ERIC Number: ED184374
Record Type: RIE
Publication Date: 1977-Feb
The Status of Native Speaker Intuitions in a Polylectal Grammar.
Debose, Charles E.
A study of one speaker's intuitions about and performance in Black English is presented with relation to Saussure's "langue-parole" dichotomy. Native speakers of a language have intuitions about the static synchronic entities although the data of their speaking is variable and panchronic. These entities are in a diglossic relationship to each other. There exist a basilect (concentration of stigmatized forms), an acrolect (the maximum occurrence of prestige variants), and the mesolect (the actual performance). To test this hyposthesis, an intuitive sketch of basilectal Black English syntax is first drawn in traditional linguistic terms. Where discrepancies exist between this synchronic entity and the same person's performance, they are due to avoidance strategies through which some black speakers of English attempt to avoid the stigma attached to certain basilectal forms by replacing them with what their notion of the correct form is. These strategies are represented in the grammar as standardization rules. These rules apply to the output of the basilectal rules in direct proportion to the amount of attention the speaker is paying to his speech. (PMJ)
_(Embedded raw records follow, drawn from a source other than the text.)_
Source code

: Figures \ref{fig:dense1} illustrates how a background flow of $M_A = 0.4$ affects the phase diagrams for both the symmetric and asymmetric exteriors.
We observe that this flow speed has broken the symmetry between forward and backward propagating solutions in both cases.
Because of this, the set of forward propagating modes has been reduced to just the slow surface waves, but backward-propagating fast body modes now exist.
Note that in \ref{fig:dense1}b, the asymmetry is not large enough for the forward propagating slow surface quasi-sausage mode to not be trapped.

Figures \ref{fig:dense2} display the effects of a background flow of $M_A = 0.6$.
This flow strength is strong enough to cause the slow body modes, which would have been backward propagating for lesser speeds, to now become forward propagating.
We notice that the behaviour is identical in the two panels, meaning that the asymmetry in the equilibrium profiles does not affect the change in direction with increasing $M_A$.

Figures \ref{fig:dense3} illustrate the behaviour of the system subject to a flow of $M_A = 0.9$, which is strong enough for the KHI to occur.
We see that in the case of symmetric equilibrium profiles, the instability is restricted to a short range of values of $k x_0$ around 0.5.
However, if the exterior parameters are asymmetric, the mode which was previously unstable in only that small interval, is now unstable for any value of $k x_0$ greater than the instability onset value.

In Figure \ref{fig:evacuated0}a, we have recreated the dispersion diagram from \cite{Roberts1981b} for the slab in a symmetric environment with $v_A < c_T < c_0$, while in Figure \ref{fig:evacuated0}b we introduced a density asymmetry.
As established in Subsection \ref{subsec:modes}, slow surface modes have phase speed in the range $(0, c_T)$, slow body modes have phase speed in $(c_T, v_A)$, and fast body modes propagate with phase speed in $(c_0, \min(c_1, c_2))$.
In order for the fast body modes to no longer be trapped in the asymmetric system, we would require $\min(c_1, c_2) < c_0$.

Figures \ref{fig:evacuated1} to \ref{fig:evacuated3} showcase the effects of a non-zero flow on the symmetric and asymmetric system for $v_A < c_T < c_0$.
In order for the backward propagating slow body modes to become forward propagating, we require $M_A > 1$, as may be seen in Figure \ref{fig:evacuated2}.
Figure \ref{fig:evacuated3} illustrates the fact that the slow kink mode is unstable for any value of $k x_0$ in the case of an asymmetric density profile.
Descriptors: Black Dialects, Descriptive Linguistics, Diglossia, Grammar, Language Usage, Linguistic Competence, Linguistic Performance, Native Speakers, Social Dialects, Sociolinguistics
Berkeley Linguistics Society, University of California, Berkeley, CA 94720 ($8.20 for entire Proceedings)
Publication Type: Reports - Research; Speeches/Meeting Papers
Education Level: N/A
Authoring Institution: N/A
Note: Paper presented at the annual meeting of the Berkeley Linguistics Society (3rd, Berkeley, CA, February 19-21, 1977).